Originally posted 2011-03-01 08:46:31.
In the All-That-Is vibration, which is the highest accessible to human beings, you’ll find all the intrinsic values, just like in a perfectly polished diamond, all facets of the diamond reflect the perfection of the whole.
What can raise your vibration? The mirror effect
In this article, we’ll need to distinguish three things:
1. what are intrinsic values
2. what you complain about others shows something fundamental about you
3. what you are, you attract
What are intrinsic values?
Intrinsic values (I use this as an ethical term) are the many qualities, capacities and feelings one would strive for, although they do not produce or provide anything tangible and fly in the face of self-interest.
What do I mean by that? Let’s approach it from the usefulness perspective.
Is being generous, forgiving, unconditionally loving in your self interest? Is it useful? Is it producing any tangible value in the physical realm?
If the answer is no to these questions, then it is an intrinsic value.
Self interest is looking for looking good, being right, and avoiding responsibility, and none of those traits, practiced in their purity are going to make you look good, though you can pretend to be any of the above and look really really good.
But being generous of heart cannot be really pretended, can it?
So, we see that possessing intrinsic values don’t make you look good, and we’ll see that they don’t work like a tool either: when you use intrinsic values like a tool, it is pretending, and become something else.
Being generous is an intrinsic value, but watch out, the next time you use generous as a tool, it will lose its intrinsic value qualities in that it isn’t being generous.
Intrinsic value is a value for its own sake only. Generous is being generous for its own sake. Not for some benefit in the present or in the future. Not even the good feelings it gives you about yourself.
So, these intrinsic ways of being used as a tool, become not those values… they become extrinsic values.

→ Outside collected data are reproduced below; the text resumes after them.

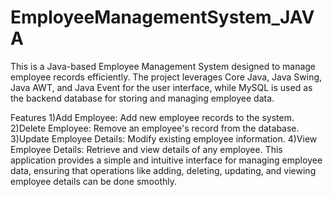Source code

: # EmployeeManagementSystem_JAVA
This is a Java-based Employee Management System designed to manage employee records efficiently. The project leverages Core Java, Java Swing, Java AWT, and Java Event for the user interface, while MySQL is used as the backend database for storing and managing employee data.

Features
1)Add Employee: Add new employee records to the system.
2)Delete Employee: Remove an employee's record from the database.
3)Update Employee Details: Modify existing employee information.
4)View Employee Details: Retrieve and view details of any employee.
This application provides a simple and intuitive interface for managing employee data, ensuring that operations like adding, deleting, updating, and viewing employee details can be done smoothly.
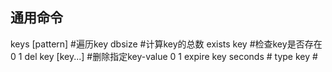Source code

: ## 通用命令
keys [pattern] #遍历key
dbsize #计算key的总数
exists key #检查key是否存在 0 1
del key [key...] #删除指定key-value 0 1
expire key seconds #
type key #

What are extrinsic values? Extrinsic values are useful qualities of things, people, and events. Useful for you.
They can be measured, enjoyed, consumed, bought and sold.
Favors, food, sex, beautiful things… these are extrinsic values. Other people’s opinion of you, that’s an extrinsic value. Even your own opinion of you is and extrinsic value.
They are not part of the intrinsic value diamond. Attaining or providing them do not raise your vibration. Their benefits are passing, momentary, fleeting.
But elevating yourself to giving for no selfish reason, forgiving for no selfish reason, etc. do elevate your vibration and have a lasting effect.
What you complain about others shows something fundamental about you
In my raise-your-vibration coaching I meet a phenomenon with almost every client: they have a complaint about others that when you scratch the surface, you find that they are the same way.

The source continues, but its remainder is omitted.